At a hack-event held at the soon-to-be-launched Open Data Institute in London this week, a number of speakers highlighted the challenge of getting open data used: the portals are built, but the users do not necessarily come. Data quality, poor meta-data, inaccessible language, and the difficulty of finding wheat amongst the chaff of data were all diagnosed as part of the problem, with some interesting interfaces and tools developed to try and improve data description and discovery.
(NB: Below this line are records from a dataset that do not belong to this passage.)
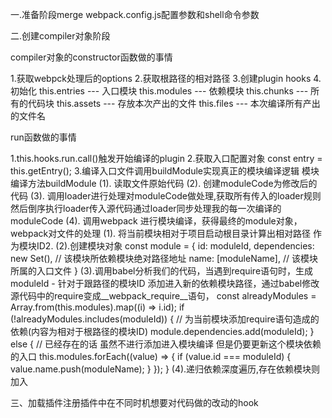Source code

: 一.准备阶段merge webpack.config.js配置参数和shell命令参数

二.创建compiler对象阶段

compiler对象的constructor函数做的事情

1.获取webpck处理后的options
2.获取根路径的相对路径
3.创建plugin hooks
4.初始化
this.entries --- 入口模块
this.modules --- 依赖模块
this.chunks --- 所有的代码块
this.assets --- 存放本次产出的文件
this.files --- 本次编译所有产出的文件名

run函数做的事情

1.this.hooks.run.call()触发开始编译的plugin
2.获取入口配置对象
const entry = this.getEntry();
3.编译入口文件调用buildModule实现真正的模块编译逻辑
模块编译方法buildModule
(1). 读取文件原始代码
(2). 创建moduleCode为修改后的代码
(3). 调用loader进行处理对moduleCode做处理,获取所有传入的loader规则然后倒序执行loader传入源代码通过loader同步处理我的每一次编译的moduleCode
(4). 调用webpack 进行模块编译，获得最终的module对象，webpack对文件的处理
(1). 将当前模块相对于项目启动根目录计算出相对路径 作为模块ID2. (2).创建模块对象
const module = {
  id: moduleId,
  dependencies: new Set(), 
  // 该模块所依赖模块绝对路径地址
  name: [moduleName], // 该模块所属的入口文件
}
(3).调用babel分析我们的代码，当遇到require语句时，生成moduleId - 针对于跟路径的模块ID 添加进入新的依赖模块路径，通过babel修改源代码中的require变成__webpack_require__语句，
const alreadyModules = Array.from(this.modules).map((i) => i.id);
if (!alreadyModules.includes(moduleId)) {
// 为当前模块添加require语句造成的依赖(内容为相对于根路径的模块ID)
  module.dependencies.add(moduleId);
} else {
// 已经存在的话 虽然不进行添加进入模块编译 但是仍要更新这个模块依赖的入口
this.modules.forEach((value) => {
if (value.id === moduleId) {
    value.name.push(moduleName);
}
});
}
(4).递归依赖深度遍历,存在依赖模块则加入

三、加载插件注册插件中在不同时机想要对代码做的改动的hook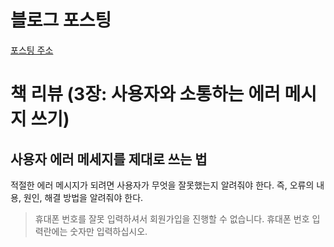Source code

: # 블로그 포스팅
[포스팅 주소](https://jinukeu.hashnode.dev/android-rememberupdatedstate)

# 책 리뷰 (3장: 사용자와 소통하는 에러 메시지 쓰기)
## 사용자 에러 메세지를 제대로 쓰는 법
적절한 에러 메시지가 되려면 사용자가 무엇을 잘못했는지 알려줘야 한다. 즉, 오류의 내용, 원인, 해결 방법을 알려줘야 한다.   

> 휴대폰 번호를 잘못 입력하셔서 회원가입을 진행할 수 없습니다. 휴대폰 번호 입력란에는 숫자만 입력하십시오.   
   


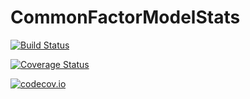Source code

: # CommonFactorModelStats

[![Build Status](https://travis-ci.org/colintbowers/CommonFactorModelStats.jl.svg?branch=master)](https://travis-ci.org/colintbowers/CommonFactorModelStats.jl)

[![Coverage Status](https://coveralls.io/repos/colintbowers/CommonFactorModelStats.jl/badge.svg?branch=master&service=github)](https://coveralls.io/github/colintbowers/CommonFactorModelStats.jl?branch=master)

[![codecov.io](http://codecov.io/github/colintbowers/CommonFactorModelStats.jl/coverage.svg?branch=master)](http://codecov.io/github/colintbowers/CommonFactorModelStats.jl?branch=master)
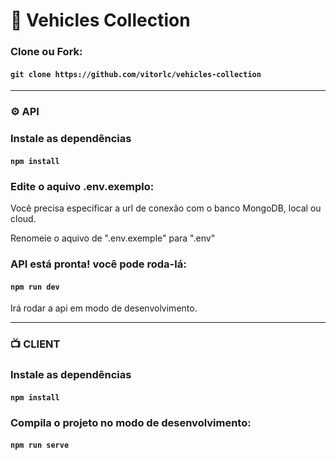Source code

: # :blue_car: Vehicles Collection

### Clone ou Fork:

#### `git clone https://github.com/vitorlc/vehicles-collection`


***
### :gear: API
### Instale as dependências

#### `npm install`

### Edite o aquivo .env.exemplo:

Você precisa especificar a url de conexão com o banco MongoDB, local ou cloud.

Renomeie o aquivo de ".env.exemple" para ".env"

### API está pronta! você pode roda-lá:

#### `npm run dev`

Irá rodar a api em modo de desenvolvimento.

***
### :tv: CLIENT

### Instale as dependências
#### `npm install`

### Compila o projeto no modo de desenvolvimento:
#### `npm run serve`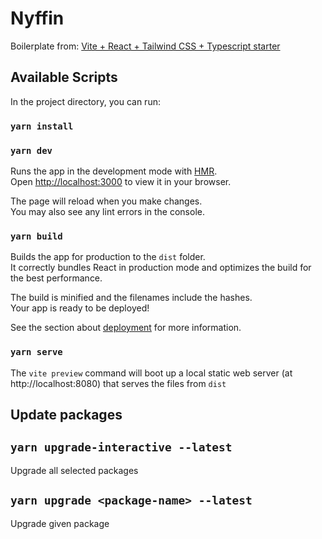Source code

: # Nyffin

Boilerplate from: [Vite + React + Tailwind CSS + Typescript starter](https://github.com/wobsoriano/vite-react-tailwind-starter)

## Available Scripts

In the project directory, you can run:

### `yarn install`

### `yarn dev`

Runs the app in the development mode with [HMR](https://vitejs.dev/guide/features.html#hot-module-replacement).\
Open [http://localhost:3000](http://localhost:3000) to view it in your browser.

The page will reload when you make changes.\
You may also see any lint errors in the console.

### `yarn build`

Builds the app for production to the `dist` folder.\
It correctly bundles React in production mode and optimizes the build for the best performance.

The build is minified and the filenames include the hashes.\
Your app is ready to be deployed!

See the section about [deployment](https://facebook.github.io/create-react-app/docs/deployment) for more information.

### `yarn serve`

The `vite preview` command will boot up a local static web server (at http://localhost:8080) that serves the files from `dist`

## Update packages

## `yarn upgrade-interactive --latest`

Upgrade all selected packages

## `yarn upgrade <package-name> --latest`

Upgrade given package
Yet these diagnosis and solutions are still based on linear thinking: when a dataset is truly accessible, then it will be used, and economic benefits will flow.

Owen Barder identifies the same sort of linear thinking in much macro-economic international development policy of the 70s and 80s in his recent Development Drums podcast lecture on complexity and development. The lecture explores the question of how countries with similar levels of ‘raw materials’ in terms of human and physical capital, could have had such different growth rates over the last half century. The answer, it suggests, lies in the complexity of economic development – where we need not just raw materials, but diverse sets of skills and supply chains, frameworks, cultures and practices. Making the raw materials available is rarely enough for economic growth. And this something that open data advocates focussed on economic returns on data need to grapple with.

Thinking about open data use as part of a complex system involves paying attention to many different dimensions of the environment around data. Jose Alonso highlights “the political, legal, organisation, social, technical and economic” as all being important areas to focus on. One way of grounding notions of complexity in thinking about open data use, that I was introduced to in working on a paper with George Kuk last year, is through the concept of ‘complementarity’. Essentially A complements B if A and B together are more than the sum of their parts. For example, a mobile phone application and an app store are complements: as the software in one, needs the business model and delivery mechanisms in the other in order to be used.

The challenge then is to identify all the things that may complement open data for a particular use; or, more importantly, to identify all those processes already out there in the economy to which certain open data sets are a complement. Whilst the example above of complements appears at first glance technological (apps and app stores), behind it are economic, social and legal complementarities, amongst others. Investors, payment processing services, app store business models, remmitance to developers, and often-times, stable jobs for developers in an existing buoyant IT industry that allow them to either work on apps for fun in spare time, or to leave work with enough capital to take a risk on building their own applications are all part of the economic background. Developer meet-ups, online fora, clear licensing of data, no fear of state censorship of applications built and so-on contribute to the social and legal background. These parts of the complex landscape generally cannot be centrally planned or controlled, but equally they cannot be ignored when we are asking why the provision of a raw material has not brought about anticipated use.

As I start work on the ‘Exploring the Emerging Impacts of Open Data in the South‘ project with the Web Foundation and IDRC, understanding the possible complements of open data for economic, political and social use may provide one route to explore which countries and contexts are likely to see strong returns from open data policy, and to see what sorts of strategies states, donors and communities can adopt to increase their opportunity to gain potential benefits and avoid possible pitfalls of greater access to open data. Perhaps for further Open Data Institute hack days, it can also encourage more action to address the complex landscape in which open data sits, rather than just linear extensions of data platforms that exist in the hope that the users will eventually come*.